• **The task**
Scan the data below for lines containing the string "make" and give only how many there are.

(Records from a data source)
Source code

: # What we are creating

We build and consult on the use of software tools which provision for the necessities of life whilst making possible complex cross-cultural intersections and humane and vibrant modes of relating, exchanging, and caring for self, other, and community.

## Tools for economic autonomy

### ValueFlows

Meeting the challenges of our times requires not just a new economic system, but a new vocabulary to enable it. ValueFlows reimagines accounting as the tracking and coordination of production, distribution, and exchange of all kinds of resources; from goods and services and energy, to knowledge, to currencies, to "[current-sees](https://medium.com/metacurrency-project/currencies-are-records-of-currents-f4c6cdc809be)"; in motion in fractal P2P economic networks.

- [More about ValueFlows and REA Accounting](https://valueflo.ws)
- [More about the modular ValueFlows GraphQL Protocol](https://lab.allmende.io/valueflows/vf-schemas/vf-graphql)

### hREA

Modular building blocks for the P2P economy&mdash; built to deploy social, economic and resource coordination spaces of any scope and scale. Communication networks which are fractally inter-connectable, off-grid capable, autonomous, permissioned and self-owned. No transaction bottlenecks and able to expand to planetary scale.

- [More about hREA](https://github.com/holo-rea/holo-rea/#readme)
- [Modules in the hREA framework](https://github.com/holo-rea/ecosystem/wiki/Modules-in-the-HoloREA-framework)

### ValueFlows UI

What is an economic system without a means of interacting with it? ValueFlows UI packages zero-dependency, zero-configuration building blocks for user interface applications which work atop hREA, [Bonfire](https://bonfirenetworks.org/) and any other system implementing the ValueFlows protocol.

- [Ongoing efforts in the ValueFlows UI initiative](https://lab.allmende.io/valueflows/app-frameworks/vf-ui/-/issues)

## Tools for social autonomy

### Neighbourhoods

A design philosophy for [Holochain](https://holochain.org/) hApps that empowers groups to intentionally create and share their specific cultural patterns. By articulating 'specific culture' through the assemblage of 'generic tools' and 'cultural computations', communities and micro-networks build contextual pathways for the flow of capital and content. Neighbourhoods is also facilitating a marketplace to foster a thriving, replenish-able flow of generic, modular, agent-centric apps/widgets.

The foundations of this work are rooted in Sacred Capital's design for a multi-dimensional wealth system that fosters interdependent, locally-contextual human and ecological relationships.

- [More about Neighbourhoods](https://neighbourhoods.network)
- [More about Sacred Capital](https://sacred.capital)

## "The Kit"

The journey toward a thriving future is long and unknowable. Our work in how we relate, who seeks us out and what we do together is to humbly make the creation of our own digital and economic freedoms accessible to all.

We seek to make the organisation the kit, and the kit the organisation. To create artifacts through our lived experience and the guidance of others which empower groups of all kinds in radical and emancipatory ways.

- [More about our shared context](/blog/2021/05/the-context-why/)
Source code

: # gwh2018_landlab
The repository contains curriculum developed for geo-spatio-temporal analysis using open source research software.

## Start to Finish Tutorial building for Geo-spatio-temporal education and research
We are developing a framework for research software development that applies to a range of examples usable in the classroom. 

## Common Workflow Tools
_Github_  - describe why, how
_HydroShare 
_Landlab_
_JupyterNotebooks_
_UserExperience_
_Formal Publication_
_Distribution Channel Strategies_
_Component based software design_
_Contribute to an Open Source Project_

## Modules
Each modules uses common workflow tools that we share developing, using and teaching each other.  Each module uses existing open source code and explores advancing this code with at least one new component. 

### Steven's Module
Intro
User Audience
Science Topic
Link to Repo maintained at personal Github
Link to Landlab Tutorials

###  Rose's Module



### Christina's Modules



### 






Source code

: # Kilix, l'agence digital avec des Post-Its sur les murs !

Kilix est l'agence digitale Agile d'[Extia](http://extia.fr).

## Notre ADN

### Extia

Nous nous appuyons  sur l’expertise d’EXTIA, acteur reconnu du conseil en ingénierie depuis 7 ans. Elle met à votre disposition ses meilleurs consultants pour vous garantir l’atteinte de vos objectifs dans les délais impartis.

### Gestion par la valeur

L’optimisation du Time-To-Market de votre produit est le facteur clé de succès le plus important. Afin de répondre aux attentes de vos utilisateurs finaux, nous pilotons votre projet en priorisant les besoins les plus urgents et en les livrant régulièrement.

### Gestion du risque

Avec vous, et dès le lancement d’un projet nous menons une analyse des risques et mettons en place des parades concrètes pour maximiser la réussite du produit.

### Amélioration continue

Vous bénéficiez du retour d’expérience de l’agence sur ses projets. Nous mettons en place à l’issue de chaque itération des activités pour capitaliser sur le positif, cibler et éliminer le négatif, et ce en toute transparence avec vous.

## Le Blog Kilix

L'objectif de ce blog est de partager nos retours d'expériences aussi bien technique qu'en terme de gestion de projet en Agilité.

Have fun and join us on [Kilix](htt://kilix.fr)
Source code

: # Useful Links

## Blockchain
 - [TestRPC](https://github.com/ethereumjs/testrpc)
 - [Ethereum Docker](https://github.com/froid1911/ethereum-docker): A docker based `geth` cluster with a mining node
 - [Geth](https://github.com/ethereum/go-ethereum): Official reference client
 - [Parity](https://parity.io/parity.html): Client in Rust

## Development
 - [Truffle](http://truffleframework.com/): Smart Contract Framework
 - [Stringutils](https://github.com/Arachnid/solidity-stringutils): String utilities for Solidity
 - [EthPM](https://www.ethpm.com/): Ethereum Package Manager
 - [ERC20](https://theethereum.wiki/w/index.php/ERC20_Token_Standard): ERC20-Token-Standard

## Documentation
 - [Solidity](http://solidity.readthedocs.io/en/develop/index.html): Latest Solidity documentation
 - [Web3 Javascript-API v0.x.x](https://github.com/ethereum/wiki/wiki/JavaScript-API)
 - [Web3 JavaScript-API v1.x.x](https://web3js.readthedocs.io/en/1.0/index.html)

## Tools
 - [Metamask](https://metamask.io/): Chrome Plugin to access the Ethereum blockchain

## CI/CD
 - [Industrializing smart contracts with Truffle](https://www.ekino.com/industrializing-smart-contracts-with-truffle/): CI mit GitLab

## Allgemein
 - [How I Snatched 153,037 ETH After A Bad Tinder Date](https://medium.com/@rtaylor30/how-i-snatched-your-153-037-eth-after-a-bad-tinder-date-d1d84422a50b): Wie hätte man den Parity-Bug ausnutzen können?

• **Worked solution**
2